Le Roi (1900)
Flammarion (p. XIII-np).

INTRODUCTION


La Poésie Épique


L’acte d’un homme qui, abdiquant sa personnalité, se sacrifie à une volonté plus générale que la sienne ; les phénomènes généraux de la vie des armées, des foules, des peuples ; les phénomènes généraux de la nature, comme les tempêtes, l’éruption des volcans, les phases de la création, le mouvement des astres, toutes ces choses sont des sujets épiques.


Le Roi


La notion de Roi est donc une idée épique. Mais la poésie épique étant la poésie des phénomènes généraux du monde, pour que l’idée de Roi constitue un sujet essentiellement épique, il faut que ce roi soit un Roi d’Action ayant un objectif général.

Épopée du Roi d’Action


Elle comprend ici quatre divisions, correspondant aux quatre phases de la vie du Roi :

1o — La phase où il développe son corps, son cœur, son intelligence, son être entier.

2o — La phase où, développé, il prend une pleine conscience du milieu où il est appelé à évoluer.

3o — La phase où, ayant pris conscience de ce milieu, il développe autour de lui la force nécessaire pour le dominer.

4o — La phase où, ayant développé cette force dominatrice, il s’en sert pour sauver le milieu.

Les quatre divisions de l’épopée du Roi d’Action seront donc l’Enfant, l’Homme, le Capitaine, le Roi.

Mais dans chacune de ces divisions, pour que le tableau de la vie du Roi conserve son caractère épique, il convient de montrer, de chacune des actions du Roi, l’esprit général, extra-individuel qui les rend épiques ; il faut, pour que le Roi d’Action soit vraiment épique, qu’il vive, individu, d’une vie générale, et que tous les phénomènes de sa vie soient des phénomènes généraux.

Par suite, l’enfant ne sera pas un enfant ordinaire, mais un Prince, c’est-à-dire un enfant épique ;

L’homme ne sera pas un homme ordinaire, mais un Français, c’est-à-dire un homme épique ;

Le capitaine ne sera pas un capitaine ordinaire, mais un Héros, c’est-à-dire un capitaine épique ;

Et le roi ne sera pas un roi ordinaire, mais un roi agissant, un Sauveur, c’est-à-dire un roi épique.

Sans cesse, tandis que la vie de cet enfant, de cet homme, de ce capitaine, de ce roi se déroulera, il faudra que l’idée de patrie jette sur chacun des phénomènes de la vie de cet être vivant la lumière générale qui doit les rendre épiques.

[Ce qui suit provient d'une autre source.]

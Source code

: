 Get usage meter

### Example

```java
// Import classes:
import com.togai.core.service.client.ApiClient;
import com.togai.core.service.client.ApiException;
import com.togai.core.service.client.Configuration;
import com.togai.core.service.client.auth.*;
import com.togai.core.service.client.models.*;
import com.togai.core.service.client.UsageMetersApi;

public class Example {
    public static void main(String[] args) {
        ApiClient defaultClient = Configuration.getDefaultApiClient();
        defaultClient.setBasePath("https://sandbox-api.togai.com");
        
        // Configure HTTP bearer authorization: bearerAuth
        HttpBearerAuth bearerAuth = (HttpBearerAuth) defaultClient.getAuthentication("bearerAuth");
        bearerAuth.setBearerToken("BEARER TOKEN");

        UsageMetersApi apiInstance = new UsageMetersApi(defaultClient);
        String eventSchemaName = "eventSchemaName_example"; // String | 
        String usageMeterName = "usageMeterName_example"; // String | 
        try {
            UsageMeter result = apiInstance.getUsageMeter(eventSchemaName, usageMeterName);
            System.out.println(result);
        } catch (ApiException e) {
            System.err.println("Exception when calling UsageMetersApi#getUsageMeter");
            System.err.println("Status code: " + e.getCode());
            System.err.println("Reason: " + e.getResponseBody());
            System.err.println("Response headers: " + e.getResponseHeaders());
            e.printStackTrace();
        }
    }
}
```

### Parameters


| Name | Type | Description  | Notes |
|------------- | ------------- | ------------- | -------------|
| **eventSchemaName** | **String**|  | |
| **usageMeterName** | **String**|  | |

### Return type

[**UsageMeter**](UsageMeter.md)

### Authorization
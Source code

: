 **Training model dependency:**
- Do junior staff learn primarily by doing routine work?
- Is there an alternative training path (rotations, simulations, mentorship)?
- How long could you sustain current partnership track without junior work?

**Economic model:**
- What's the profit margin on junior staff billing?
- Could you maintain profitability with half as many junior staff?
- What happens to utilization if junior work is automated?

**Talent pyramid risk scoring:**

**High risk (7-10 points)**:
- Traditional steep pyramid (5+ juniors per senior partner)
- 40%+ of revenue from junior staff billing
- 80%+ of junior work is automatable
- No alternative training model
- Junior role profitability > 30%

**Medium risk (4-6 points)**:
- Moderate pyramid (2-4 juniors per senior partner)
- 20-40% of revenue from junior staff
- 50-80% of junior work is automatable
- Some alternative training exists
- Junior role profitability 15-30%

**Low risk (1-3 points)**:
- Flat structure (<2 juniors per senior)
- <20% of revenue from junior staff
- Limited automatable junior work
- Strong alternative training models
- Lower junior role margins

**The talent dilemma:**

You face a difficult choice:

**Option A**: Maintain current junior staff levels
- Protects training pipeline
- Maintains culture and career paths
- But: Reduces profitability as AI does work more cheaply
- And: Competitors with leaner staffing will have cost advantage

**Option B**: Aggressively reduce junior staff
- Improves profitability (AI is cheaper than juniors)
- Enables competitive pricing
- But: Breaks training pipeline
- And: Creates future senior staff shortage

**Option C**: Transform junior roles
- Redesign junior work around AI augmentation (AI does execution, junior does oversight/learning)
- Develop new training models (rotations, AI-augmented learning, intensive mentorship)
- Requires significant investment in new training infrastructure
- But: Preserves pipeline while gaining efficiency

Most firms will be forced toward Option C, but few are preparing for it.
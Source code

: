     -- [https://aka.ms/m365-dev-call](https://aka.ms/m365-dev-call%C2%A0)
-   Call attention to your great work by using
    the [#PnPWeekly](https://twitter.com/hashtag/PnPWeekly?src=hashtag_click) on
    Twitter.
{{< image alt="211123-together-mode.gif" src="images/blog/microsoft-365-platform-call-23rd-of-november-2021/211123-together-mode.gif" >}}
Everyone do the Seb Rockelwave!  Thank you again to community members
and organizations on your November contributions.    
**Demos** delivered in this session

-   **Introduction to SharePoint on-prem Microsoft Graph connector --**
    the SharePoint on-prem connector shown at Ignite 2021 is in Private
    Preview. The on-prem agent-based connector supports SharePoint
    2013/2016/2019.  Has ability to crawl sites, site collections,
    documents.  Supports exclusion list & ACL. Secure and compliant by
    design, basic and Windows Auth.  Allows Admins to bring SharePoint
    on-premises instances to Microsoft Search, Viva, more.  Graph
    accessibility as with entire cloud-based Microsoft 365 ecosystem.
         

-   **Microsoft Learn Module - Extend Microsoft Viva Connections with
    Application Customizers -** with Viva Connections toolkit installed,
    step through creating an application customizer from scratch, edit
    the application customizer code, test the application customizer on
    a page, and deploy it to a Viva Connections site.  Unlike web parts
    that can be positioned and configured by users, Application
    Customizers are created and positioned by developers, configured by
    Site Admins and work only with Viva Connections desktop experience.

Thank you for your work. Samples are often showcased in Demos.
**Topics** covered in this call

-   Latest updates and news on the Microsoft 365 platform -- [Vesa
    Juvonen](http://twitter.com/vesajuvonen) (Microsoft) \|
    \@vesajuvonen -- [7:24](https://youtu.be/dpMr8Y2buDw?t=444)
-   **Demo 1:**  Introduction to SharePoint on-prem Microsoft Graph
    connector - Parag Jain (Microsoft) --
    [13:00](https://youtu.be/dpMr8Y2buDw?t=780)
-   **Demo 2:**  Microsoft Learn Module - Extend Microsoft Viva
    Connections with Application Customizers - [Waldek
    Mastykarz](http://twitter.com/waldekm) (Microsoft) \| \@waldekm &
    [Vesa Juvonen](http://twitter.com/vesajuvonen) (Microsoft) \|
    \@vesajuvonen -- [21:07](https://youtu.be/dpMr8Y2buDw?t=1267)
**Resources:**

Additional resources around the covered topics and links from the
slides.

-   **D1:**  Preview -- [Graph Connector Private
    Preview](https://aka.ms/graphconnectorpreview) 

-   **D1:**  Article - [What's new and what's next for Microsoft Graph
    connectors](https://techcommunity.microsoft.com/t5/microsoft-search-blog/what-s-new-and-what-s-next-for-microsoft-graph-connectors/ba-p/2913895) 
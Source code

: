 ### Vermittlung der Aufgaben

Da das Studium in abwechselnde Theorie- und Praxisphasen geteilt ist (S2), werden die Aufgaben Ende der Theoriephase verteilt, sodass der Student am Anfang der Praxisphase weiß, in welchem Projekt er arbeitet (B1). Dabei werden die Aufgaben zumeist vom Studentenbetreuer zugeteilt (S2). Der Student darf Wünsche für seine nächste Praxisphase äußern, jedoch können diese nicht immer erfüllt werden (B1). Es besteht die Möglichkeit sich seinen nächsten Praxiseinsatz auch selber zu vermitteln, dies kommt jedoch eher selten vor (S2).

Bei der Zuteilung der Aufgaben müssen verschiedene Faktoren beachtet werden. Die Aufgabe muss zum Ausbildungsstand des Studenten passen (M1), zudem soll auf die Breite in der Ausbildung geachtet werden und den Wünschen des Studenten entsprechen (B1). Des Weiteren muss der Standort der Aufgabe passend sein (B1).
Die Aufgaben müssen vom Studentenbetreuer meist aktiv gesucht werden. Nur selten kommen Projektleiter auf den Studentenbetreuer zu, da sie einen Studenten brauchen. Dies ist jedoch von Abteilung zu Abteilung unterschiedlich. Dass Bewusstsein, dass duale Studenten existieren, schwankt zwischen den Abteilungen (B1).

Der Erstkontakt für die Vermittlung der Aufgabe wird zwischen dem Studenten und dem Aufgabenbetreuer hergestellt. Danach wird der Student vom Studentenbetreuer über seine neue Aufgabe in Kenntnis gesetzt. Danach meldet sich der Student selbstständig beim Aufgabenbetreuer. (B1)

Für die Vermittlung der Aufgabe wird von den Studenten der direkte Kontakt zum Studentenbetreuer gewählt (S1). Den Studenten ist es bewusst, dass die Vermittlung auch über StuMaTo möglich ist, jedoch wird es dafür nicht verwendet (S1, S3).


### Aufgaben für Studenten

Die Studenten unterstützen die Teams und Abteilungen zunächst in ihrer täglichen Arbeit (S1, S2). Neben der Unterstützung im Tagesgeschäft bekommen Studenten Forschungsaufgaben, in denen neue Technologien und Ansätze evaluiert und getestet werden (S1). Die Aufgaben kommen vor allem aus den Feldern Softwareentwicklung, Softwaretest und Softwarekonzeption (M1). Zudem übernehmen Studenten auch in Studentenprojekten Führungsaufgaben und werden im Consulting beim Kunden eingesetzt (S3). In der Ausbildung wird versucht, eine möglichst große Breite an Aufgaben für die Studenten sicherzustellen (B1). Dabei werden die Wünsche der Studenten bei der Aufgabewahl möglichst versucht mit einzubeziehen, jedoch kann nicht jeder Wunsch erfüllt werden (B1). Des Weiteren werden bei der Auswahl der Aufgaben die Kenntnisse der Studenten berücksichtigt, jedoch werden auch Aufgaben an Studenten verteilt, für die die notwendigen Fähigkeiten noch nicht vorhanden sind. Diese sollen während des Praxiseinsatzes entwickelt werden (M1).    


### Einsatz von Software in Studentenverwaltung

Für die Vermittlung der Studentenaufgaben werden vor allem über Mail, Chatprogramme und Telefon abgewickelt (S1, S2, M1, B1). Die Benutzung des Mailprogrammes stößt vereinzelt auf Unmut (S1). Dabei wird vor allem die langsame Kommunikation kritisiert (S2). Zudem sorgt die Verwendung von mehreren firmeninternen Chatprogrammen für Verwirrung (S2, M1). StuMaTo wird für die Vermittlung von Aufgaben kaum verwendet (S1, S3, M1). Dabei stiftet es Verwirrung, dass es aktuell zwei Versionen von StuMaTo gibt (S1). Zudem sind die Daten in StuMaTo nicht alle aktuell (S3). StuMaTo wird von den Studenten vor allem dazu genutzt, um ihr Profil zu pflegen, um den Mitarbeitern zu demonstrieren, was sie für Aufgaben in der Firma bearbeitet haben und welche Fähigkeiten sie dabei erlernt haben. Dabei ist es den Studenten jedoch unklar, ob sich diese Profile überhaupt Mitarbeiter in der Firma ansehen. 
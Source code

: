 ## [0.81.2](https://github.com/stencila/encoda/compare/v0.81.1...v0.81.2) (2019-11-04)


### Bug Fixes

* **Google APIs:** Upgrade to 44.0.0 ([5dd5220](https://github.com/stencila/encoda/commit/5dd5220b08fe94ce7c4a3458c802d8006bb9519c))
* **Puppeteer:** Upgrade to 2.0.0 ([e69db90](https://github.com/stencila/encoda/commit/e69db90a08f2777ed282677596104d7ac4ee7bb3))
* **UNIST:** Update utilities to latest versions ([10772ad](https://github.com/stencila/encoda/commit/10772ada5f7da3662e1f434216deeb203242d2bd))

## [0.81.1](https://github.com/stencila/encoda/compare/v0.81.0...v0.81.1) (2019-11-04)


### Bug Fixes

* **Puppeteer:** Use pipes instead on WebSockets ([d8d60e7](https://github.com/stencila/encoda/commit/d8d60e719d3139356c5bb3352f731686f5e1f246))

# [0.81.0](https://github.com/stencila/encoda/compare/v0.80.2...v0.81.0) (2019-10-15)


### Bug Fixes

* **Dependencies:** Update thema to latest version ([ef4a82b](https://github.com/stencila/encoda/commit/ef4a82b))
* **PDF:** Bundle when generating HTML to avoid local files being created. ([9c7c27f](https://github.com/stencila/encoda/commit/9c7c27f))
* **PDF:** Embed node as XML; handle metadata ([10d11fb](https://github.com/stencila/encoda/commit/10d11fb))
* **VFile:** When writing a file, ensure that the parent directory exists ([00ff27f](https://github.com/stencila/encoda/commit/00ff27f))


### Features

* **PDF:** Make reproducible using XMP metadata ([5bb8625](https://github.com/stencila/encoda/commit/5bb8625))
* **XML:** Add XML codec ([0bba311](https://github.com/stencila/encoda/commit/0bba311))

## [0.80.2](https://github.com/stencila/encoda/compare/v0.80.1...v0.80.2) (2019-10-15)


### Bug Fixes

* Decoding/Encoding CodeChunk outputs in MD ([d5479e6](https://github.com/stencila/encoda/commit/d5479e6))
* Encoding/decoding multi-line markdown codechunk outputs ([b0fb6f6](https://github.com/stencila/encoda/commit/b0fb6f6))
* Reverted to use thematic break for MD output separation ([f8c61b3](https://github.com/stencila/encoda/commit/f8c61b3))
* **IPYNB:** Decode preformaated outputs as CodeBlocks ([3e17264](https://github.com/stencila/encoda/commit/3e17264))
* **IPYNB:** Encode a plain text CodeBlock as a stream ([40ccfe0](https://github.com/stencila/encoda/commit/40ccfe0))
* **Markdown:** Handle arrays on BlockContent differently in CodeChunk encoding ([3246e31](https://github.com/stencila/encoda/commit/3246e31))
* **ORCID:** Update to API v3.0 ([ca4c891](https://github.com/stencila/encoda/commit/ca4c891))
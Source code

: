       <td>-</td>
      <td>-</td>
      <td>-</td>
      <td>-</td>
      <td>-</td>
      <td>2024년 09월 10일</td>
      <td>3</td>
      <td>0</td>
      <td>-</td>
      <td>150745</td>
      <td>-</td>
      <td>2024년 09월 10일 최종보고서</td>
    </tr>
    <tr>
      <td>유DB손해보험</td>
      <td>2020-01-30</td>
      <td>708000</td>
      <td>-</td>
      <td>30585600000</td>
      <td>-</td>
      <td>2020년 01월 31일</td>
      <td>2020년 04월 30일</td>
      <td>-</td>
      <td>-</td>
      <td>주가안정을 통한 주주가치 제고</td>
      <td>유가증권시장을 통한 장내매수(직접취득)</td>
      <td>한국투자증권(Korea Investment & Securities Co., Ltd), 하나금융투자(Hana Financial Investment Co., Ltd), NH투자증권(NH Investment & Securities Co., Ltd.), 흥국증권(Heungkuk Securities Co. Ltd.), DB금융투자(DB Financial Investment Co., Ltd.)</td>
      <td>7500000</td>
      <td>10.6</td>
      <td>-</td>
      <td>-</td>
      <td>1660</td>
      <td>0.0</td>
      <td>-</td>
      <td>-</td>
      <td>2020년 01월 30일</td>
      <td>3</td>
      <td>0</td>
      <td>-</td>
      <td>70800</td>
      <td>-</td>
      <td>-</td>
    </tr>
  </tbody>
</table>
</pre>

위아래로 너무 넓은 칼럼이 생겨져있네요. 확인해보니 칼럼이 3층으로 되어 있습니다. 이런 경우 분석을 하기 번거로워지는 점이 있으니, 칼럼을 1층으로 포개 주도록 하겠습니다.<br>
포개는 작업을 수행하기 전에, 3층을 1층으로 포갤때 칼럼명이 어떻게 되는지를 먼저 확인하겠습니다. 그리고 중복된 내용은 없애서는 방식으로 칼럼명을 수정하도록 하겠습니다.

Et c’est ce but du salut national posé sans cesse comme objectif de l’action royale qui doit donner à l’œuvre son unité.


Quel personnage, dans l’histoire, a réalisé ce Roi ?

Quand on présente l’un à l’autre deux corps, l’un combustible et l’autre comburant, ils rayonnent avec violence. La combinaison de l’idée du Roi d’Action et de l’image du prince de Navarre est éblouissante. Henry IV est la réalisation historique du Roi d’Action théorique.

Le merveilleux se posait comme question accessoire. Il devait réunir les conditions suivantes :

1o — Ne pas appartenir à la théogonie chrétienne. Henry IV n’est pas un héros chrétien.

2o — Être dans le génie religieux des temps modernes.

Les Tisseuses réunissent ces conditions nécessaires pour que le merveilleux du poème soit une chose vivante, susceptible d’émouvoir les âmes.